For the Three Months Ended September 30, 2016 Compared to the Three Months Ended September 30, 2015
The Company generated $266,852 in revenue for the three month period ended September 30, 2016, which compares to revenue of $312,409 for the three month period ended September 30, 2015. Our revenues decreased during the three month period ended September 30, 2016 due to decreased sales of our services to our current customers during this period.
Cost of sales for the three month period ended September 30, 2016 was $152,891, which compares to cost of sales of $187,394 for the three month period ended September 30, 2015. Our revenues decreased during the three months ended September 30, 2016, and as our sales revenue decreased, our cost of sales also decreased.
Operating expenses, which consisted solely of general and administrative expenses, and consulting and professional fees for the three month period ended September 30, 2016, were $137,018. This compares with operating expenses for the three month period ended September 30, 2015 of $138,626. The major components of general and administrative expenses include accounting fees, legal and professional fees.
As a result of the foregoing, we had a net loss of $53,190 for the three month period ended September 30, 2016. This compares with net loss for the three month period ended September 30, 2015 of $19,141.
For the Nine Months Ended September 30, 2016 Compared to the Nine Months Ended September 30, 2015
The Company generated $964,702 in revenue for the nine month period ended September 30, 2016, which compares to revenue of $1,374,577 for the nine month period ended September 30, 2015. Our revenues decreased during the nine month period ended September 30, 2016 due to decreased sales of our services to our current customers during this period.
Cost of sales for the nine month period ended September 30, 2016 was $548,798, which compares to cost of sales of $768,220 for the nine month period ended September 30, 2015. Our revenues decreased during the nine months ended September 30, 2016, and as our sales revenue decreased, our cost of sales correspondingly decreased.
Operating expenses, which consisted solely of general and administrative expenses, and consulting and professional fees for the nine month period ended September 30, 2016, were $470,032. This compares with operating expenses for the nine month period ended September 30, 2015 of $468,481. The major components of general and administrative expenses include accounting fees, legal and professional fees.
As a result of the foregoing, we had a net loss of $91,931 for the nine month period ended September 30, 2016. This compares with net income for the nine month period ended September 30, 2015 of $100,284. The reason for our net loss during the nine months ended September 30, 2016 and our net income for the nine months ended September 30, 2015, is due to our decreased revenue during the period.
In its audited financial statements as of December 31, 2015, the Company was issued an opinion by its auditors that raised substantial doubt about the ability to continue as a going concern based on the Company's current financial position.
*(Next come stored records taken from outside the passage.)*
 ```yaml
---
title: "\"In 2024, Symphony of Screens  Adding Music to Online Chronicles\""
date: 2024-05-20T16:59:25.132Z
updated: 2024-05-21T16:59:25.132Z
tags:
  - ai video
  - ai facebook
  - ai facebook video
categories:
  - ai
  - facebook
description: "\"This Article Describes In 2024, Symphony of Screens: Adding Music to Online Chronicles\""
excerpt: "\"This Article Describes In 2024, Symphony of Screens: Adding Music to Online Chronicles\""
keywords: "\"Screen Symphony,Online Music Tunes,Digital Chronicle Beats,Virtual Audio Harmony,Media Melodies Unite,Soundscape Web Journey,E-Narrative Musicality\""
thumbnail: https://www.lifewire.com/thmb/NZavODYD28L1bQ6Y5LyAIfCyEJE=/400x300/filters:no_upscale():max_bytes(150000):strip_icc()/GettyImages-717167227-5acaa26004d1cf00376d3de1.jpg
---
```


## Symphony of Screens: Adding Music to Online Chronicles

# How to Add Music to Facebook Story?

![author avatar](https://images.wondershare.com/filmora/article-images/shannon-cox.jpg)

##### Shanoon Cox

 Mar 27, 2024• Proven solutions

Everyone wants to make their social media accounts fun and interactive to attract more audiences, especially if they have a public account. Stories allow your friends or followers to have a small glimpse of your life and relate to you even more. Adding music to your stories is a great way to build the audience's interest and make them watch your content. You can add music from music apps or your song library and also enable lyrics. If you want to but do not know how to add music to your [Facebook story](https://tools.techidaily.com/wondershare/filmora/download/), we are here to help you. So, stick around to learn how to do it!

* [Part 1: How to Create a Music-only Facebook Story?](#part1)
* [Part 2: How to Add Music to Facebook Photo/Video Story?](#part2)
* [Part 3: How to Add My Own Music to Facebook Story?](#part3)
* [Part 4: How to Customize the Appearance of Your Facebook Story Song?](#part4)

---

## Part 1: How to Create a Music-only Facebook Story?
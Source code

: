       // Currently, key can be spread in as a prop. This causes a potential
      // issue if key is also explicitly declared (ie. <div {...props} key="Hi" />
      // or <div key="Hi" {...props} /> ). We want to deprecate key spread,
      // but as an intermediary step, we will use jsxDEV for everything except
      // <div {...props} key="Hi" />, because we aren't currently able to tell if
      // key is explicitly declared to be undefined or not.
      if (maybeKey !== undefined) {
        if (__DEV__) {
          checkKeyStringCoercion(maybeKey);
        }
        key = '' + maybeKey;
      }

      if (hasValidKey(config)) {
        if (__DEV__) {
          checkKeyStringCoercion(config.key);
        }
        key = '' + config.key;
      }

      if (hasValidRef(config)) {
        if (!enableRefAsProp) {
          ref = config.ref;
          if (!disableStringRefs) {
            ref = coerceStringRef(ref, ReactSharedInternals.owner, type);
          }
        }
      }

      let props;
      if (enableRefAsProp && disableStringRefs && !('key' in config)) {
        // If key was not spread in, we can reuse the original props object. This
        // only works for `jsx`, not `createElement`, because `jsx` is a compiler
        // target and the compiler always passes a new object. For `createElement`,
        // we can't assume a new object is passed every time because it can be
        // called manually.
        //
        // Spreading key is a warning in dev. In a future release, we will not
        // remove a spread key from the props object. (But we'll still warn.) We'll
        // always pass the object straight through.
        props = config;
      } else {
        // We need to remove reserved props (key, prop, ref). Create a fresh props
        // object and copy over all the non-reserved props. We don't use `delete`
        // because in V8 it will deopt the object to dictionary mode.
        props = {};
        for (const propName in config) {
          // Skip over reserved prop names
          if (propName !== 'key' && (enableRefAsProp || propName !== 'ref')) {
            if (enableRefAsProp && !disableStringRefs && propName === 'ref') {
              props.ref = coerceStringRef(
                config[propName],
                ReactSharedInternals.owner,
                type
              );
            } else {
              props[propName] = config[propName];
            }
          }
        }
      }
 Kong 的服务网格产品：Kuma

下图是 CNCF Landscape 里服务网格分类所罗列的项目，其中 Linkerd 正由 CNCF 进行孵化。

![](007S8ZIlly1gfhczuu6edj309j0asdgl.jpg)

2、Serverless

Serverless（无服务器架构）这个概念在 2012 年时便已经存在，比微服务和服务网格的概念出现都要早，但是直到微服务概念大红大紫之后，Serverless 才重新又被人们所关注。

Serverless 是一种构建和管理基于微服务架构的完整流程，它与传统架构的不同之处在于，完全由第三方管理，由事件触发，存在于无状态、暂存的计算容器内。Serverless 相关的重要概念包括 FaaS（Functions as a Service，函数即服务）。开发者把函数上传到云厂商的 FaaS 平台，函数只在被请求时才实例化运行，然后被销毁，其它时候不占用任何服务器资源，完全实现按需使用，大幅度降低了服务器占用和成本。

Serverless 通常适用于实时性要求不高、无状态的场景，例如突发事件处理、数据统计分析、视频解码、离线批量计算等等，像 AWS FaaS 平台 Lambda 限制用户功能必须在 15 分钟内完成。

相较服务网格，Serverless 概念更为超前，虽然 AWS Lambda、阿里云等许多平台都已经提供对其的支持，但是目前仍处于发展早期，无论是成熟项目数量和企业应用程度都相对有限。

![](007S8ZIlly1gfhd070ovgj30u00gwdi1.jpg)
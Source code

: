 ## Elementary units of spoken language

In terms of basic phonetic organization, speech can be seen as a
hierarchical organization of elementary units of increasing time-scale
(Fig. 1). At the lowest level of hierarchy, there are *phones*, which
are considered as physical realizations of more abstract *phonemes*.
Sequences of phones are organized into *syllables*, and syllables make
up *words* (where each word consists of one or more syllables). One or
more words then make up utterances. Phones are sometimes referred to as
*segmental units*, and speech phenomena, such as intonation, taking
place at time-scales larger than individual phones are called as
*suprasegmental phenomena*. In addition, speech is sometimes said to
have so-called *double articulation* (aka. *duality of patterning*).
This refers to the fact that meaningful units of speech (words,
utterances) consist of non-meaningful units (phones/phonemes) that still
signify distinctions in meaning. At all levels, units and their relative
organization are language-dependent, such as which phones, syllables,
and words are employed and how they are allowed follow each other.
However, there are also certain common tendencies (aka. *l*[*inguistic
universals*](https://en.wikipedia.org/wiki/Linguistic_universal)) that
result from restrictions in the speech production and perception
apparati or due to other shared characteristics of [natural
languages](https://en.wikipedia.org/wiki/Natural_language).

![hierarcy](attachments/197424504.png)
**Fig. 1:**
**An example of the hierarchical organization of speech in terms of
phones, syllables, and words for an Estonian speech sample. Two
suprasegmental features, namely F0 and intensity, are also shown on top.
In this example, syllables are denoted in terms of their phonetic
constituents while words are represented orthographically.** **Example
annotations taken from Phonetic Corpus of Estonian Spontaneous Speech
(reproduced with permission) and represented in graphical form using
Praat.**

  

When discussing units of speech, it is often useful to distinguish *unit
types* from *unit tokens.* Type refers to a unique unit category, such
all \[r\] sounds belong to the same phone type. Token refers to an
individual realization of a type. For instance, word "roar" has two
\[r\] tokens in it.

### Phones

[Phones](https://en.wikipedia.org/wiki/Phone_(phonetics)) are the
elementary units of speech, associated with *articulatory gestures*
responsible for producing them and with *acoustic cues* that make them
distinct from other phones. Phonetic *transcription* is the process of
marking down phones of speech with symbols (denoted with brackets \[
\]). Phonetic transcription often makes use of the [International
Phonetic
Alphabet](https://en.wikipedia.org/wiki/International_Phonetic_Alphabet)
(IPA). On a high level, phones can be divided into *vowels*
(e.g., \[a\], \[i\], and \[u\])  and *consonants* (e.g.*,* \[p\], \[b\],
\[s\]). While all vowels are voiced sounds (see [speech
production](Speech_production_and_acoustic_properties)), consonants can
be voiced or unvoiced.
Our ability to achieve and maintain profitability and positive cash flow is dependent upon our ability to successfully develop and market our products and our ability to generate revenues.
Liquidity and Capital Resources
As of September 30, 2016 we had cash or cash equivalents of $130. As of December 31, 2015, we had cash or cash equivalents of $18,842.
We believe that with our existing cash flows we have sufficient cash to meet our operating requirements for the next twelve months due to the fact that we believe our revenue will increase throughout the year. We believe that the amount of revenue we are generating will allow us to meet our operating requirements during the next twelve months. If our revenue is not sufficient to allow us to meet our cash requirements during the next twelve months, the company may need to raise additional funds through the sale of its equity securities. We cannot guarantee that we will be successful in generating sufficient revenues or other funds in the future to cover these operating costs. Failure to generate sufficient revenues or additional financing when needed could cause us to go out of business.
Net cash provided by operating activities was $37,288 for the nine month period ended September 30, 2016. This compares to net cash provided by operating activities of $180,600 for the nine month period ended September 30, 2015. This change is due to a decrease in accounts receivable and a net loss versus net income during the period.
Cash flows from investing activities were $0 for the nine month periods ended September 30, 2016 and 2015. We do not anticipate significant cash outlays for investing activities over the next twelve months.